WHAT NEEDS TO BE DONE – Filter the entries for the word "worldPoint". Copy each line in which it occurs.

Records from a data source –

* * * * * * *

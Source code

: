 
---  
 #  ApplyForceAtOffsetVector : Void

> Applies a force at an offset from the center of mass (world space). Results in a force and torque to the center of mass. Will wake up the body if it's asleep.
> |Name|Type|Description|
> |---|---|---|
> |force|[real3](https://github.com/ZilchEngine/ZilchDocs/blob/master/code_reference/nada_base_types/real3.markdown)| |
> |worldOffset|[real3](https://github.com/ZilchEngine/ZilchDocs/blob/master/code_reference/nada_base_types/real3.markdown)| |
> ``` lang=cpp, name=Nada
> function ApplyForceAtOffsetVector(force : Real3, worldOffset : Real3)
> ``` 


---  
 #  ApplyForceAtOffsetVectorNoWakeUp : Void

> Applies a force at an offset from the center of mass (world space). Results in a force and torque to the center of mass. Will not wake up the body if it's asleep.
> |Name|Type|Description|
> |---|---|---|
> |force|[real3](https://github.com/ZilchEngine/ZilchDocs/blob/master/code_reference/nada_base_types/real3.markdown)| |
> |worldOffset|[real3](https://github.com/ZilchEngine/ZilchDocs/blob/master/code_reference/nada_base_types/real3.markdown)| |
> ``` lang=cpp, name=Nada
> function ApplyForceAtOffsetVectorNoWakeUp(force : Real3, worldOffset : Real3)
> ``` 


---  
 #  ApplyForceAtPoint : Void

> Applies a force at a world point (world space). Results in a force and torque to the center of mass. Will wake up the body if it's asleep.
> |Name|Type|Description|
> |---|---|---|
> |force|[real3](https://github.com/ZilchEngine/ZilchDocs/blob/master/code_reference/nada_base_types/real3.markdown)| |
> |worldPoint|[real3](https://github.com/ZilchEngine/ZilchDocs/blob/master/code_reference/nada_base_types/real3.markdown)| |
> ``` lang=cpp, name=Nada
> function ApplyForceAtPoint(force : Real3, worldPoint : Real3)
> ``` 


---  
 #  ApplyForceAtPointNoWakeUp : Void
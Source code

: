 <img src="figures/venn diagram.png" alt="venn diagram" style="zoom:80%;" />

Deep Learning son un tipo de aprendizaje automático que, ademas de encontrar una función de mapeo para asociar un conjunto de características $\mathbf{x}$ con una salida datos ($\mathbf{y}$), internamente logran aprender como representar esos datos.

* * * * * * *

EXERCISE OUTPUT –
> |worldPoint|[real3](https://github.com/ZilchEngine/ZilchDocs/blob/master/code_reference/nada_base_types/real3.markdown)| |
> function ApplyForceAtPoint(force : Real3, worldPoint : Real3)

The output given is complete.